*Activity*
Give the number of lines in the listing that contain the word "Kway", and nothing besides.
....
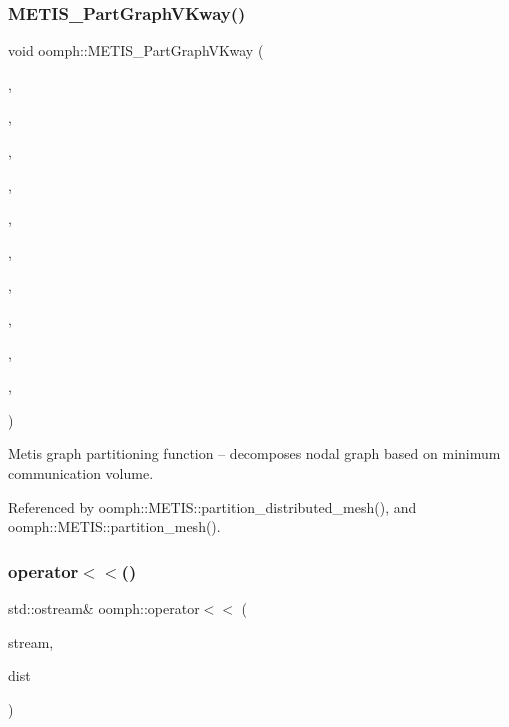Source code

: \mbox{\label{namespaceoomph_abf5fe3c38b4c12aad8fdfd89b05599bd}} 
\subsubsection{\texorpdfstring{M\+E\+T\+I\+S\+\_\+\+Part\+Graph\+V\+Kway()}{METIS\_PartGraphVKway()}}
{\footnotesize\ttfamily void oomph\+::\+M\+E\+T\+I\+S\+\_\+\+Part\+Graph\+V\+Kway (\begin{DoxyParamCaption}\item[{int $\ast$}]{,  }\item[{int $\ast$}]{,  }\item[{int $\ast$}]{,  }\item[{int $\ast$}]{,  }\item[{int $\ast$}]{,  }\item[{int $\ast$}]{,  }\item[{int $\ast$}]{,  }\item[{int $\ast$}]{,  }\item[{int $\ast$}]{,  }\item[{int $\ast$}]{,  }\item[{int $\ast$}]{ }\end{DoxyParamCaption})}



Metis graph partitioning function -- decomposes nodal graph based on minimum communication volume. 



Referenced by oomph\+::\+M\+E\+T\+I\+S\+::partition\+\_\+distributed\+\_\+mesh(), and oomph\+::\+M\+E\+T\+I\+S\+::partition\+\_\+mesh().

\mbox{\label{namespaceoomph_ae2dd50f979be8d64fa52baa82a5a490c}} 
\subsubsection{\texorpdfstring{operator$<$$<$()}{operator<<()}\hspace{0.1cm}{\footnotesize\ttfamily [1/3]}}
{\footnotesize\ttfamily std\+::ostream\& oomph\+::operator$<$$<$ (\begin{DoxyParamCaption}\item[{std\+::ostream \&}]{stream,  }\item[{\hyperlink{classoomph_1_1LinearAlgebraDistribution}{Linear\+Algebra\+Distribution} \&}]{dist }\end{DoxyParamCaption})}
....
*Response area*
2